# Shannon-Fano coding

## Main features

- statistic compression method
- two-pass compression method
- semi-adaptive compression method
- asymetric compression method
- the result compression is worse in comparison with Huffman coding
- optimality of output is not guaranteed

### Time and space complexities

**Time complexity of algorithm**: O(n + |Σ| * log|Σ|)

**Space complexity of algorithm**: O(|Σ|)
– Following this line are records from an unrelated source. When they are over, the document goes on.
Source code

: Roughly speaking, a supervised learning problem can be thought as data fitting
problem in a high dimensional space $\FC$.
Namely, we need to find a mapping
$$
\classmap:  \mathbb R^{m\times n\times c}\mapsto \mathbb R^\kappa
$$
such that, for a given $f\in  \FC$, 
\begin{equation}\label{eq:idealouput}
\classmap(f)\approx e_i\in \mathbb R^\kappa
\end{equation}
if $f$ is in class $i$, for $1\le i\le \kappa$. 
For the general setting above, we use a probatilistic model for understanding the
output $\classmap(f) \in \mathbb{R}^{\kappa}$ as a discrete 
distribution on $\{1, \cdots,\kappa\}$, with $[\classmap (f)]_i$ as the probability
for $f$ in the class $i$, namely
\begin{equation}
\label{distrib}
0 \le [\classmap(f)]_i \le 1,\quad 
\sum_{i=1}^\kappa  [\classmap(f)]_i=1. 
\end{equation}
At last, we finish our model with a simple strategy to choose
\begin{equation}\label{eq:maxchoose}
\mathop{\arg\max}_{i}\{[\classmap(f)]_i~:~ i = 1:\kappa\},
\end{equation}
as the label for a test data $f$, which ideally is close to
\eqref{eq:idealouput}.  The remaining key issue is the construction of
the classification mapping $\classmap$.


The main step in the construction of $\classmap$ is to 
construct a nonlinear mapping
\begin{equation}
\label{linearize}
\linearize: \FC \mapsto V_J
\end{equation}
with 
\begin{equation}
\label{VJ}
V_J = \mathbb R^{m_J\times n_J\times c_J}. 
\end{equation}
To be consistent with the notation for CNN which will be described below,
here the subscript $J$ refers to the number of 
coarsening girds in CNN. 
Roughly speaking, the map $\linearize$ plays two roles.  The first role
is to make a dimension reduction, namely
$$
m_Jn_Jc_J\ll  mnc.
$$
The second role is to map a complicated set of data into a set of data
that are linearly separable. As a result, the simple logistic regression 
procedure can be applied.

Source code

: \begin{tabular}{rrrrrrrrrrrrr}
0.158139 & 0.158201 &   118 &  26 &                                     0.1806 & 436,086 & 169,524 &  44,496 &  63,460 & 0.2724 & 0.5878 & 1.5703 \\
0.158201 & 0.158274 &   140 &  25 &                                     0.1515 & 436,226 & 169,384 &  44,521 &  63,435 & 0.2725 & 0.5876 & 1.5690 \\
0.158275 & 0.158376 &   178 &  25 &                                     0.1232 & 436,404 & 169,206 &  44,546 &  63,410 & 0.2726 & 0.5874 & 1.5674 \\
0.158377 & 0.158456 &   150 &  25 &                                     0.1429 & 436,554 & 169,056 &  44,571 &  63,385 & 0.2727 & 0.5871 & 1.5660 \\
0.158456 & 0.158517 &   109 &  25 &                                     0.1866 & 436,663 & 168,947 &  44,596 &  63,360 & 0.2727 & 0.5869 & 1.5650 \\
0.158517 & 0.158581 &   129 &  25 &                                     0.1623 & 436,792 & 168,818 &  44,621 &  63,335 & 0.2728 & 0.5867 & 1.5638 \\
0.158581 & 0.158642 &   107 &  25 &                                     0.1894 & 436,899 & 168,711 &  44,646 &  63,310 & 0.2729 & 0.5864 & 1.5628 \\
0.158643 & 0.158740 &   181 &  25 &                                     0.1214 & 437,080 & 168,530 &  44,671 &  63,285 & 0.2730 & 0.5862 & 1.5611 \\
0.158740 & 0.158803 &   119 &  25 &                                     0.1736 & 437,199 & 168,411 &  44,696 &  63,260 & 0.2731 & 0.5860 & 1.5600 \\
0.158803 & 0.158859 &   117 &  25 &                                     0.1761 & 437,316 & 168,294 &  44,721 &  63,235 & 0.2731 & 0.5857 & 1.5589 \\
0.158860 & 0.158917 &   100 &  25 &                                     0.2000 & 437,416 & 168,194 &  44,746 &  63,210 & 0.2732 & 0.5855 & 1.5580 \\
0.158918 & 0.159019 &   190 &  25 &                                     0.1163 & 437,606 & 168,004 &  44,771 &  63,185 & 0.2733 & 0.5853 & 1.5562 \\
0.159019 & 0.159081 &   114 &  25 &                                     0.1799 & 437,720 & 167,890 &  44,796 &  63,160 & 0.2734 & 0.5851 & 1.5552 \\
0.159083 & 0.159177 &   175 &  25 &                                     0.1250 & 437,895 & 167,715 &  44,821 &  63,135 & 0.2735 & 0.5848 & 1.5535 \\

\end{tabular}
From description of the algorithm we can compute time and space complexity by dividing the problem into three phases. Time complexity of the first phase of computing counts of symbols appearance is linearly dependent on length of the input text. The next phase is ordering symbols, which is implementation dependent. The last phase is generating of the output. This also linearly depends on length of the input text. Space complexity grows linearly with the count of different symbols in the input string.

## History

This method dates from the year 1949. It was published by Claude Elwood Shannon (he is designated as the father of theory of information) with Warren Weaver and by Robert Mario Fano independently.

## Description

As it can be seen in pseudocode of this algorithm, there are two passes through an input data. Based on frequency of appearance of symbols in the input text, codes for each symbol are generated. Using a method from top to bottom, the prefix code of variable length is generated. First, symbols are ordered by counts of their appearance. Next, list of symbols is recursively divided into two parts of almost same frequency of symbols occurrence.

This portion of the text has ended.